Le DEM (Diplôme d’Études Musicales) s’obtient à la fin d’un enseignement initial dans un établissement d’enseignement spécialisé de la musique.
Le DE (Diplôme d’État) de « professeur de musique » dans l’enseignement spécialisé (les conservatoires mais pas uniquement). Il est équivalent à une Licence 3., pour enseigner dans un établissement.

 

III. Cra.p, Centre d’art

Giacomo S. C. :

Le Cra.p est devenu maintenant un centre d’art parce que la façon de travailler y est complètement différente par rapport à ce qu’on faisait avant. Ce n’est plus simplement un centre de formation. Il y a des ateliers dans lesquels les étudiants, les gens et les groupes ont beaucoup d’autonomie. Et puis on a signé des conventions avec des partenaires de diffusion. Donc, tout le monde joue beaucoup, parce que c’est ça qui me manquait le plus jusqu’à maintenant.

Jean-Charles F. :

Faire jouer les gens, pour toi, ce n’est pas de la formation ?

Giacomo S. C. :

C’est peut-être de l’information, ou de la déformation, je ne sais pas, mais on n’est plus uniquement sur des ateliers, même s’ils continuent à être des moments très forts sur une ou deux journées. Ensuite nous mettons à disposition des espaces où chacun doit pouvoir travailler en autonomie. On sent déjà un changement considérable, après trois mois, sur l’engagement. C’est vraiment mieux et puis du coup cela permet aussi de prendre plus de monde.

Jean-Charles F. :

Je pense que tous les enseignements devraient prendre de plus en plus cette forme.

Giacomo S. C. :

Je crois que c’est une évidence maintenant, on voit bien que le reste ne marche pas bien.
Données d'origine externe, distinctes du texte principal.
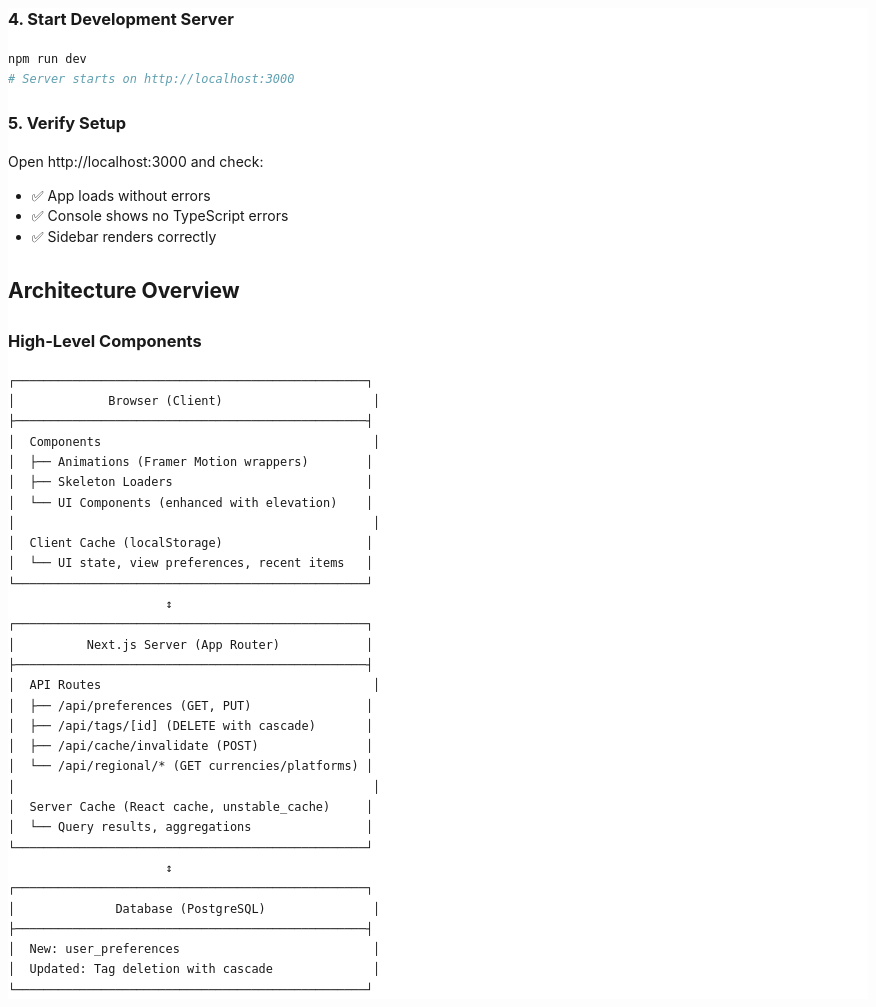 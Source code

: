 ### 4. Start Development Server

```bash
npm run dev
# Server starts on http://localhost:3000
```

### 5. Verify Setup

Open http://localhost:3000 and check:
- ✅ App loads without errors
- ✅ Console shows no TypeScript errors
- ✅ Sidebar renders correctly

## Architecture Overview

### High-Level Components

```
┌─────────────────────────────────────────────────┐
│             Browser (Client)                     │
├─────────────────────────────────────────────────┤
│  Components                                      │
│  ├── Animations (Framer Motion wrappers)        │
│  ├── Skeleton Loaders                           │
│  └── UI Components (enhanced with elevation)    │
│                                                  │
│  Client Cache (localStorage)                    │
│  └── UI state, view preferences, recent items   │
└─────────────────────────────────────────────────┘
                      ↕
┌─────────────────────────────────────────────────┐
│          Next.js Server (App Router)            │
├─────────────────────────────────────────────────┤
│  API Routes                                      │
│  ├── /api/preferences (GET, PUT)                │
│  ├── /api/tags/[id] (DELETE with cascade)       │
│  ├── /api/cache/invalidate (POST)               │
│  └── /api/regional/* (GET currencies/platforms) │
│                                                  │
│  Server Cache (React cache, unstable_cache)     │
│  └── Query results, aggregations                │
└─────────────────────────────────────────────────┘
                      ↕
┌─────────────────────────────────────────────────┐
│              Database (PostgreSQL)               │
├─────────────────────────────────────────────────┤
│  New: user_preferences                           │
│  Updated: Tag deletion with cascade              │
└─────────────────────────────────────────────────┘
```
Enfin ça marche un temps, jusqu’à un certain âge on va dire, des enfants jusqu’à un certain âge, et après ça, ça ne fonctionne plus donc les gens s’en vont et disparaissent.

Nicolas S. :

Tu dis que le Cra.p n’est plus un centre de formation mais un centre d’art. Du coup la pédagogie, la formation, c’est quoi pour toi ?

Giacomo S. C. :

En fait, il y a pour moi deux choses :

  1. Déjà, si on remet les choses en place, moi je ne suis pas prof, je n’ai aucun statut de professeur, je n’ai pas suivi une formation de professeur, de formation de maître ou de quoi que ce soit de ce genre. Il y a plutôt une reconnaissance du travail de partage que j’ai mené. La pédagogie je ne sais pas si c’est ce que je fais. On m’a dit tu fais de la pédagogie mais moi je ne le savais même pas. Il s’agit plutôt de faire de la musique, de faire des choses et de les partager. En fait j’ai perdu cela un petit peu pendant quelques années, en me masquant derrière une espèce d’intitulé, ce n’est même pas moi qui l’ai trouvé. Mais on me disait que j’étais un pédagogue machin et tout ça, et ça devenait un truc un peu trop institutionnel et trop cadré pour moi. Je pense que pour moi et l’équipe avec qui je travaille, cela a perdu du sens dans les actions qu’on a pu mener.
  2. Tout d’un coup, je me considère plus comme un artiste-musicien, mais sans prétention. Cela veut dire que c’est mon boulot de partager des choses, une passion et un travail que je fais plutôt que de mener une pédagogie académique certifiée. Il n’y a pas de certificat de ce qu’on fait, et c’est cela qui m’intéresse, parce que la certification me fait de plus en plus peur quand je vois ce qui se passe dans mon entourage de la pédagogie. Parce que, pendant des années j’ai fait partie des gens qui ont travaillé dans l’effervescence à la naissance des musiques actuelles amplifiées jusqu’à l’ouverture de la formation diplômante et j’ai vu des dérives qui m’inquiètent beaucoup plus aujourd’hui qu’elles ne me confortent. C’est pourquoi je n’ai pas envie de continuer à alimenter ce genre de réflexion ou ce genre de travail. Et là, chaque fois que je vais quelque part (je reviens par exemple du Maroc) et que je rencontre des gens, je joue aussi, donc je fais voir quelque chose de ce que je fais, et je fais jouer beaucoup. L’idée, en fait, c’est de les amener tout de suite dans un projet artistique plutôt que d’un projet où la pédagogie est plus importante que l’artistique. Il s’agit de mettre en situation les personnes mêmes si elles ne sont pas artistes et donc ça change un peu l’approche qu’on a avec les gens, on les perçoit de façon différente.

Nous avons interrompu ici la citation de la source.